Bank Concerned About Dollar
The dollar has fallen 0.4 percent to $1.5611 against the euro, and dropped 0.6 percent against the Swiss franc. It has eased 0.1 percent to $1.9679 against the pound.
The Financial Times reports that while US investment banks might be looking for fresh capital injections, Hans Redeker at BNP Paribas has no intention to adjust his bullish view of the dollar.
“Re-capitalisation is the name of the game and since the start of the year capital raising has outpaced the continued asset write downs by a wide margin,” he said.

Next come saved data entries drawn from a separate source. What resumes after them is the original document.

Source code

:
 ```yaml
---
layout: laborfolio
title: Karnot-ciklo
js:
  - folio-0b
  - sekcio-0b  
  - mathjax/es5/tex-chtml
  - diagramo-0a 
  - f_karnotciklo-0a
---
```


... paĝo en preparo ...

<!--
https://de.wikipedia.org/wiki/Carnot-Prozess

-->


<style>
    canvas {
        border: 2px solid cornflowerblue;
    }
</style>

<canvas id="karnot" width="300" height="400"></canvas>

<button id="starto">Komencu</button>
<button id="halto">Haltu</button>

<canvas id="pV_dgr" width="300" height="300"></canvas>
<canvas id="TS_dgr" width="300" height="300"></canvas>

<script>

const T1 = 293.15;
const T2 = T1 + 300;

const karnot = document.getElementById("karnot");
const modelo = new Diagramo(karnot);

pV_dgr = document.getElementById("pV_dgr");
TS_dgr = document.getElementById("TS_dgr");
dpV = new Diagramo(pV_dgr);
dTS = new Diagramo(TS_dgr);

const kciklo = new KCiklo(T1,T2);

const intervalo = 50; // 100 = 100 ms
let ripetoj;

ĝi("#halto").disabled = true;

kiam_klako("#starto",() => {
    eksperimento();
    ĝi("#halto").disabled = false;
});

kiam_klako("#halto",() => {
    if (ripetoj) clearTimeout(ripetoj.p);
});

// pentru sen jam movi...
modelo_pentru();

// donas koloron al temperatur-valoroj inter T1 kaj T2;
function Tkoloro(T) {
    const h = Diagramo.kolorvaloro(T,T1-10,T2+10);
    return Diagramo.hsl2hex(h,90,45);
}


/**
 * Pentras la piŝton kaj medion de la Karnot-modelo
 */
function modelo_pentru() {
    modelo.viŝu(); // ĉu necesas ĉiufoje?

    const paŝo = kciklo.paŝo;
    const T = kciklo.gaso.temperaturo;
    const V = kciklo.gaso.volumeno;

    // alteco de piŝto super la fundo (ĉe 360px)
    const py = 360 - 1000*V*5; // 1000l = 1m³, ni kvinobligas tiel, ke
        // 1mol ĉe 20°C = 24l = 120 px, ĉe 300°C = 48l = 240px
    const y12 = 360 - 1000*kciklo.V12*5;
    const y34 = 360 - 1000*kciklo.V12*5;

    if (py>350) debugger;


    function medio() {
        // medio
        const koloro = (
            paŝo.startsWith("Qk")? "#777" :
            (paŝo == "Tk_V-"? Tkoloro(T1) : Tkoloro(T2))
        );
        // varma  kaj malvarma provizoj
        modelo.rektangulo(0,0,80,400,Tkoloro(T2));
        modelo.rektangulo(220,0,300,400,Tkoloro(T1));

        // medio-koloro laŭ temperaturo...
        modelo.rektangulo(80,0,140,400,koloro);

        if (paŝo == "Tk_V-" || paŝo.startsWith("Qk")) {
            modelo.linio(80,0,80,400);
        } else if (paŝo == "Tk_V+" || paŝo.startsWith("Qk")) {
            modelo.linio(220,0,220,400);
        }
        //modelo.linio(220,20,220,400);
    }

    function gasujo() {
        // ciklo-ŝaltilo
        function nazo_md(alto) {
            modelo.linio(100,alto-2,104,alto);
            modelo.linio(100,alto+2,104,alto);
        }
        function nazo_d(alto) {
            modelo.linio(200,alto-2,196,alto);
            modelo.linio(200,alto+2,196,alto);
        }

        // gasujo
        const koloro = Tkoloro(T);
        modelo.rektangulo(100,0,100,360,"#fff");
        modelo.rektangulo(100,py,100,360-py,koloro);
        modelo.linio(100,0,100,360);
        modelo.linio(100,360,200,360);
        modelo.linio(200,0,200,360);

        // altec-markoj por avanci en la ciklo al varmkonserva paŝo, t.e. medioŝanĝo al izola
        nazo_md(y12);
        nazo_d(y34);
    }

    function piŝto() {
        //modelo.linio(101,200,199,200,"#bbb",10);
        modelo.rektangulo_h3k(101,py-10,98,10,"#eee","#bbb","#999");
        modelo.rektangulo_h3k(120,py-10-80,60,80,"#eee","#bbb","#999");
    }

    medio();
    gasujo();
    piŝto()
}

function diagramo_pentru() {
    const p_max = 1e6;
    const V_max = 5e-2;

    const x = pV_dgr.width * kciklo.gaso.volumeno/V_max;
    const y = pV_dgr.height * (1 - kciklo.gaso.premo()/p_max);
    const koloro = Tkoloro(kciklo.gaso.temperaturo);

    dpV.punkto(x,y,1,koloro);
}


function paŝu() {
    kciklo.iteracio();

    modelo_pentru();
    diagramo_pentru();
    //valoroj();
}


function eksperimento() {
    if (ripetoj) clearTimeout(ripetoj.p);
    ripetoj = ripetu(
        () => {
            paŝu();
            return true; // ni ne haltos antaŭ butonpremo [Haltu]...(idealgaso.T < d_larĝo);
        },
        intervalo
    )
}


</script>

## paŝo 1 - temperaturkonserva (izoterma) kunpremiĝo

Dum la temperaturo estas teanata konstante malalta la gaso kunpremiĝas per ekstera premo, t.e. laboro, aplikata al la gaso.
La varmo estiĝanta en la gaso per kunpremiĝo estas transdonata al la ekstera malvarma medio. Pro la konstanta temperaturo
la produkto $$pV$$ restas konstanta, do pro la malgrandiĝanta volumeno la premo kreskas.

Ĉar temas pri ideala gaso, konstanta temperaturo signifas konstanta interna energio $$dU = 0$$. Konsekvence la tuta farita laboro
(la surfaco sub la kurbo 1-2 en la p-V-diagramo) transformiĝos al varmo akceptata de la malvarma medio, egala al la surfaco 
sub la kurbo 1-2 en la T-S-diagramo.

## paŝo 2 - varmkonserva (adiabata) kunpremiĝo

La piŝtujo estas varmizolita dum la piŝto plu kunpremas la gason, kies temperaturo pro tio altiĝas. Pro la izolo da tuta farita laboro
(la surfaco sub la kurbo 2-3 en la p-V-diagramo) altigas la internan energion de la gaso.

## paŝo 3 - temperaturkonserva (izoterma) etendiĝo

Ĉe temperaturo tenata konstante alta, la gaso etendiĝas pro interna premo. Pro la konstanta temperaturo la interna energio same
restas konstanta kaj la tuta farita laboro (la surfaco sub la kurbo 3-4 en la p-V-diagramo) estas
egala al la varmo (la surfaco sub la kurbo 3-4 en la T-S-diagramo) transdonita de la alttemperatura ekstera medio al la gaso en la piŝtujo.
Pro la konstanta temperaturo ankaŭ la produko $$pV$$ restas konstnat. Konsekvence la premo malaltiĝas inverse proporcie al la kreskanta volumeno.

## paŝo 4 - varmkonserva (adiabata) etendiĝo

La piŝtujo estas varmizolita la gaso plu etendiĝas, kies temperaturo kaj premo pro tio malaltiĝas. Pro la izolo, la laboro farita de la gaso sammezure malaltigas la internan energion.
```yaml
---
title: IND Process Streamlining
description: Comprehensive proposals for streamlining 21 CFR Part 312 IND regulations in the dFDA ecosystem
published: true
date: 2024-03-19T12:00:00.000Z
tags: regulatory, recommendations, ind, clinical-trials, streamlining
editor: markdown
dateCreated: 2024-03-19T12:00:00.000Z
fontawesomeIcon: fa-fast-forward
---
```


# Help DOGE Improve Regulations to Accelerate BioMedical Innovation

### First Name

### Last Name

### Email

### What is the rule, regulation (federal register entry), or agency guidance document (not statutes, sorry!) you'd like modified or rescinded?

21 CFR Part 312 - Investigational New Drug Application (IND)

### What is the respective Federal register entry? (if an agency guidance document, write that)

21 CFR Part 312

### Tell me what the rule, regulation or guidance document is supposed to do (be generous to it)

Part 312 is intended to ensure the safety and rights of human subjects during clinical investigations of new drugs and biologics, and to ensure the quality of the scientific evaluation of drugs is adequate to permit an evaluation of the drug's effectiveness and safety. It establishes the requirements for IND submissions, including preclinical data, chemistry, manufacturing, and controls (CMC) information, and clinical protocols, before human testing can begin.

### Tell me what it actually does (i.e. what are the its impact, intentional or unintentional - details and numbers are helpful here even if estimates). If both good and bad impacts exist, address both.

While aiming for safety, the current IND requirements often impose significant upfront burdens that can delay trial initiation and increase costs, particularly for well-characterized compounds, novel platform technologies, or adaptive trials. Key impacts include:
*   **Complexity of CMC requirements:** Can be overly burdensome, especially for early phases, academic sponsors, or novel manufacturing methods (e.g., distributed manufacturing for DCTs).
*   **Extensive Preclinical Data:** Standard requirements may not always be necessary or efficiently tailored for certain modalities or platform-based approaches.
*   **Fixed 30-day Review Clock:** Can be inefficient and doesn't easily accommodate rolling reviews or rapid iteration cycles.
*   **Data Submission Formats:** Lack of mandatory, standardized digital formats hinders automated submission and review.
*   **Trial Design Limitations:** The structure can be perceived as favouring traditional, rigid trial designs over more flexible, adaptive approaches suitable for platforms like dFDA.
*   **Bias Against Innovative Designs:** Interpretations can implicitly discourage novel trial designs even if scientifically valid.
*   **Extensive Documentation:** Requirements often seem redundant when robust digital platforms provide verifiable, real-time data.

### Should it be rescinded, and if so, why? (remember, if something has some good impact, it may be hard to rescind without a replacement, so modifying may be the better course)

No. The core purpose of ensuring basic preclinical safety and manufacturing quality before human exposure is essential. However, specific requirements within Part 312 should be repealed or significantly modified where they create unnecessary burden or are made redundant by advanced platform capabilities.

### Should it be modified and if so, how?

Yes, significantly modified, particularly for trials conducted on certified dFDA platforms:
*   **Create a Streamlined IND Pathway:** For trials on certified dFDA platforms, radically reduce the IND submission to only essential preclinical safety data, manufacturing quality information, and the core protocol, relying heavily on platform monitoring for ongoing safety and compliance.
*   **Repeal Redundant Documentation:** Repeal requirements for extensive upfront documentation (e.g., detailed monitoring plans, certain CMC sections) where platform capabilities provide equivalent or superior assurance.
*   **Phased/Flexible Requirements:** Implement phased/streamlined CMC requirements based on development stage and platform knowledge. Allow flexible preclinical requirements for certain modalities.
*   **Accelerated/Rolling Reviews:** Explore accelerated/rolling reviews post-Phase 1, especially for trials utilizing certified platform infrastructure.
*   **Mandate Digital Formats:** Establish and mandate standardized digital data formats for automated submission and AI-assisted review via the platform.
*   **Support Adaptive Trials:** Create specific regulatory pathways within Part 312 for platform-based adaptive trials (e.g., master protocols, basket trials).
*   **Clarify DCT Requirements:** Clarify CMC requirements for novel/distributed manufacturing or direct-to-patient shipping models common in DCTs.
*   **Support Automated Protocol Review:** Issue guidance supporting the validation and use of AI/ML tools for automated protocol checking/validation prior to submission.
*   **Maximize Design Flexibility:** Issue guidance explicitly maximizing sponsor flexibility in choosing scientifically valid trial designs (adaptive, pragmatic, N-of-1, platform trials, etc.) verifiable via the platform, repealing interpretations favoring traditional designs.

Nevertheless, analysts said the news, which followed a sell-off in European banking stocks sparked by troubles at the UK’s largest buy-to-let mortgage lender on Monday, weighed on equities and bond yields, sending investors to the safe havens of the low-yielding yen and Swiss franc.
“The short-term focus of the foreign exchange market has shifted to the ongoing weakness in the equity markets, which has been primarily driven by bad news from the financial sector,” said David Woo at Barclays Capital.
In addition to the dollar, the euro and Australian dollar are rising.
Meanwhile, the euro advanced, rising 0.2 per cent to Y162.70 against the yen and climbing 0.4 per cent to £0.7931 against the pound, after eurozone growth was revised sharply higher in the first quarter and producer price inflation in the region climbed to an annual rate of 6.1 per cent in April.
Elsewhere, the Australian dollar advanced, rising 0.5 per cent to $0.9603 against the US dollar and climbing 0.3 per cent to Y100.06 against the yen after the Reserve Bank of Australia kept interest rates on hold at 7.25 per cent after its policy meeting.